### Problem description
Keep the images out while you retype all of the data exactly.
START Records
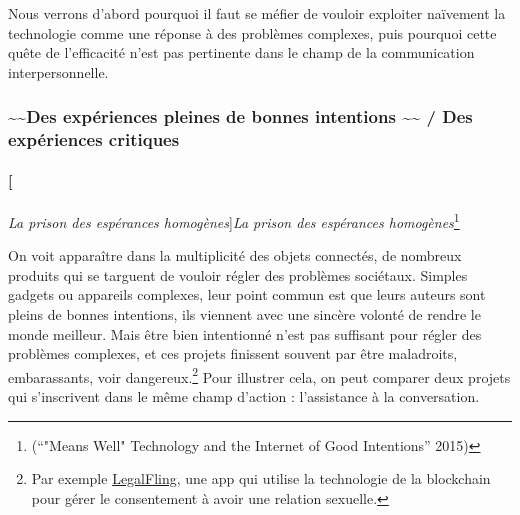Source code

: \documentclass[]{article}
\let\oldparagraph\paragraph
\renewcommand{\paragraph}[1]{\oldparagraph{#1}\mbox{}}
\begin{document}
Nous verrons d'abord pourquoi il faut se méfier de vouloir exploiter
naïvement la technologie comme une réponse à des problèmes complexes,
puis pourquoi cette quête de l'efficacité n'est pas pertinente dans le
champ de la communication interpersonnelle.

\newpage

\hypertarget{des-expuxe9riences-pleines-de-bonnes-intentions-des-expuxe9riences-critiques}{%
\subsubsection{\textasciitilde{}\textasciitilde{}Des expériences pleines
de bonnes intentions \textasciitilde{}\textasciitilde{} / Des
expériences
critiques}\label{des-expuxe9riences-pleines-de-bonnes-intentions-des-expuxe9riences-critiques}}

\hypertarget{la-prison-des-espuxe9rances-homoguxe8nes-12b9}{%
\paragraph[\emph{La prison des espérances
homogènes}]{\texorpdfstring{\emph{La prison des espérances
homogènes}\footnote{(``"Means Well" Technology and the Internet of Good
  Intentions'' 2015)}}{La prison des espérances homogènes}}\label{la-prison-des-espuxe9rances-homoguxe8nes-12b9}}

On voit apparaître dans la multiplicité des objets connectés, de
nombreux produits qui se targuent de vouloir régler des problèmes
sociétaux. Simples gadgets ou appareils complexes, leur point commun est
que leurs auteurs sont pleins de bonnes intentions, ils viennent avec
une sincère volonté de rendre le monde meilleur. Mais être bien
intentionné n'est pas suffisant pour régler des problèmes complexes, et
ces projets finissent souvent par être maladroits, embarassants, voir
dangereux.\footnote{Par exemple
  \href{https://motherboard.vice.com/en_us/article/paqvn7/dont-fuck-anybody-who-wants-to-get-your-consent-uploaded-to-the-blockchain-legalfling-app}{LegalFling},
  une app qui utilise la technologie de la blockchain pour gérer le
  consentement à avoir une relation sexuelle.} Pour illustrer cela, on
peut comparer deux projets qui s'inscrivent dans le même champ d'action
: l'assistance à la conversation.
\end{document}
END Records
### Solution to this exercise
Source code

: \documentclass[]{article}
\let\oldparagraph\paragraph
\renewcommand{\paragraph}[1]{\oldparagraph{#1}\mbox{}}
\begin{document}
Nous verrons d'abord pourquoi il faut se méfier de vouloir exploiter
naïvement la technologie comme une réponse à des problèmes complexes,
puis pourquoi cette quête de l'efficacité n'est pas pertinente dans le
champ de la communication interpersonnelle.

\newpage

\hypertarget{des-expuxe9riences-pleines-de-bonnes-intentions-des-expuxe9riences-critiques}{%
\subsubsection{\textasciitilde{}\textasciitilde{}Des expériences pleines
de bonnes intentions \textasciitilde{}\textasciitilde{} / Des
expériences
critiques}\label{des-expuxe9riences-pleines-de-bonnes-intentions-des-expuxe9riences-critiques}}

\hypertarget{la-prison-des-espuxe9rances-homoguxe8nes-12b9}{%
\paragraph[\emph{La prison des espérances
homogènes}]{\texorpdfstring{\emph{La prison des espérances
homogènes}\footnote{(``"Means Well" Technology and the Internet of Good
  Intentions'' 2015)}}{La prison des espérances homogènes}}\label{la-prison-des-espuxe9rances-homoguxe8nes-12b9}}

On voit apparaître dans la multiplicité des objets connectés, de
nombreux produits qui se targuent de vouloir régler des problèmes
sociétaux. Simples gadgets ou appareils complexes, leur point commun est
que leurs auteurs sont pleins de bonnes intentions, ils viennent avec
une sincère volonté de rendre le monde meilleur. Mais être bien
intentionné n'est pas suffisant pour régler des problèmes complexes, et
ces projets finissent souvent par être maladroits, embarassants, voir
dangereux.\footnote{Par exemple
  \href{https://motherboard.vice.com/en_us/article/paqvn7/dont-fuck-anybody-who-wants-to-get-your-consent-uploaded-to-the-blockchain-legalfling-app}{LegalFling},
  une app qui utilise la technologie de la blockchain pour gérer le
  consentement à avoir une relation sexuelle.} Pour illustrer cela, on
peut comparer deux projets qui s'inscrivent dans le même champ d'action
: l'assistance à la conversation.
\end{document}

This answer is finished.